Add aten.linear.default implementation to mx_ops
Fixes #796
:link: Helpful Links
:test_tube: See artifacts and rendered test results at hud.pytorch.org/pr/pytorch/ao/806
- :page_facing_up: Preview Python docs built from this PR
Note: Links to docs will display an error until the docs builds have been completed.
:white_check_mark: No Failures
As of commit 8b79caabb6434c879a95c5b47778a6204d009ece with merge base f5703b07acc683653556d04ef970709ba47dba10 ():
:green_heart: Looks good so far! There are no failures yet. :green_heart:
This comment was automatically generated by Dr. CI and updates every 15 minutes.
Hi @Ali-Flt!
Thank you for your pull request and welcome to our community.
Action Required
In order to merge any pull request (code, docs, etc.), we require contributors to sign our Contributor License Agreement, and we don't seem to have one on file for you.
Process
In order for us to review and merge your suggested changes, please sign at https://code.facebook.com/cla. If you are contributing on behalf of someone else (eg your employer), the individual CLA may not be sufficient and your employer may need to sign the corporate CLA.

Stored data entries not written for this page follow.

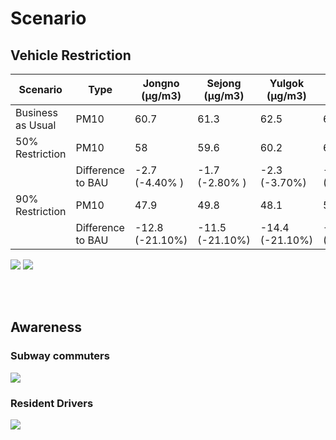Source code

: # Scenario
## Vehicle Restriction
| Scenario          	| Type              	| Jongno (µg/m3) 	| Sejong (µg/m3) 	| Yulgok (µg/m3) 	| Samil (µg/m3)   	| Pirun (µg/m3)  	|
|-------------------	|-------------------	|----------------	|----------------	|----------------	|---------	|---------	|
| Business as Usual 	| PM10              	| 60.7           	| 61.3           	| 62.5           	| 62.4    	| 63.6    	|
| 50% Restriction   	| PM10              	| 58             	| 59.6           	| 60.2           	| 61.2    	| 61.3    	|
|                   	| Difference to BAU 	| -2.7 (-4.40% )          	| -1.7 (-2.80% )           	| -2.3 (-3.70%)           	| -1.2  (-1.90%)   	| -2.3 (-3.60%)    	|
| 90% Restriction   	| PM10              	| 47.9           	| 49.8           	| 48.1           	| 51      	| 47.9    	|
|                   	| Difference to BAU 	| -12.8 (-21.10%)           	| -11.5 (-21.10%)          	| -14.4  (-21.10%)         	| -11.4 (-21.10%)   	| -15.7 (-21.10%)   	|


![](https://i.imgur.com/Jbwz2jw.png)
![](https://i.imgur.com/kc8QYmp.png)

<br><br>

## Awareness
### Subway commuters

![](https://i.imgur.com/afBVJas.png)

### Resident Drivers

![](https://i.imgur.com/9FI8LXF.png)


<!--
## Health Distribution

In terms of health distribution, subway commuters experienced a sudden health decline between January 16th and 30th, and maintained until the end of the simulation. The great decline was due to the elevation of PM<sub>10</sub> that exceeded 100µg/m<sup>3</sup> about 2-3 days that did not happen in early January. The density of the curve varies can be seen by dates, but in fact varies by whether the agents are outdoors when PM<sub>10</sub> exceeds 100µg/m<sup>3</sup>. For example, the agents health on February 26th and March 12th is distributed across 0-110. 

![HC_Employees](https://i.imgur.com/j9FXvrb.png)

![HC_Drivers](https://i.imgur.com/aQdJcnE.png)
-->


<br><br>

Once the CLA is signed, our tooling will perform checks and validations. Afterwards, the pull request will be tagged with CLA signed. The tagging process may take up to 1 hour after signing. Please give it that time before contacting us about it.
If you have received this in error or have any questions, please contact us at [email protected]. Thanks!

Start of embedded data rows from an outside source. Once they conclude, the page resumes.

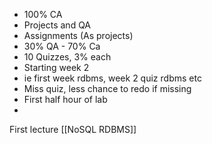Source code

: - 100% CA
- Projects and QA
- Assignments (As projects)
- 30% QA - 70% Ca
- 10 Quizzes, 3% each
- Starting week 2
- ie first week rdbms, week 2 quiz rdbms etc
- Miss quiz, less chance to redo if missing
- First half hour of lab
- 
First lecture [[NoSQL RDBMS]]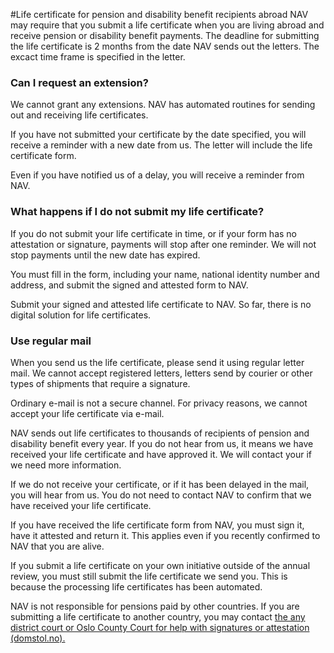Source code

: #Life certificate for pension and disability benefit recipients abroad
NAV may require that you submit a life certificate when you are living abroad and receive pension or disability benefit payments.
The deadline for submitting the life certificate is 2 months from the date NAV sends out the letters. The excact time frame is specified in the letter.

 ### **Can I request an extension?**

 We cannot grant any extensions. NAV has automated routines for sending out and receiving life certificates.

 If you have not submitted your certificate by the date specified, you will receive a reminder with a new date from us. The letter will include the life certificate form.

 Even if you have notified us of a delay, you will receive a reminder from NAV.

 ### **What happens if I do not submit my life certificate?**

 If you do not submit your life certificate in time, or if your form has no attestation or signature, payments will stop after one reminder. We will not stop payments until the new date has expired.

 You must fill in the form, including your name, national identity number and address, and submit the signed and attested form to NAV.

 Submit your signed and attested life certificate to NAV. So far, there is no digital solution for life certificates.

 ### **Use regular mail**

 When you send us the life certificate, please send it using regular letter mail. We cannot accept registered letters, letters send by courier or other types of shipments that require a signature.

 Ordinary e-mail is not a secure channel. For privacy reasons, we cannot accept your life certificate via e-mail.

 NAV sends out life certificates to thousands of recipients of pension and disability benefit every year. If you do not hear from us, it means we have received your life certificate and have approved it. We will contact your if we need more information.

 If we do not receive your certificate, or if it has been delayed in the mail, you will hear from us. You do not need to contact NAV to confirm that we have received your life certificate.

 If you have received the life certificate form from NAV, you must sign it, have it attested and return it. This applies even if you recently confirmed to NAV that you are alive.

 If you submit a life certificate on your own initiative outside of the annual review, you must still submit the life certificate we send you. This is because the processing life certificates has been automated.

 NAV is not responsible for pensions paid by other countries. If you are submitting a life certificate to another country, you may contact [the any district court or Oslo County Court for help with signatures or attestation (domstol.no).](https://www.domstol.no/andre-arend/notarialbekreftelse/)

Thank you for signing our Contributor License Agreement. We can now accept your code for this (and any) Meta Open Source project. Thanks!
thanks! Could you also add a test to https://github.com/pytorch/ao/blob/main/test/prototype/mx_formats/test_mx_linear.py ?
@vkuzo I tried different ways to trigger the use of aten.linear but couldn't
I'd definitely recommend a test that fails before this PR and passes after this PR. Would it work to wrap the code snippet you were using (which ended up calling into the linear override) into a test?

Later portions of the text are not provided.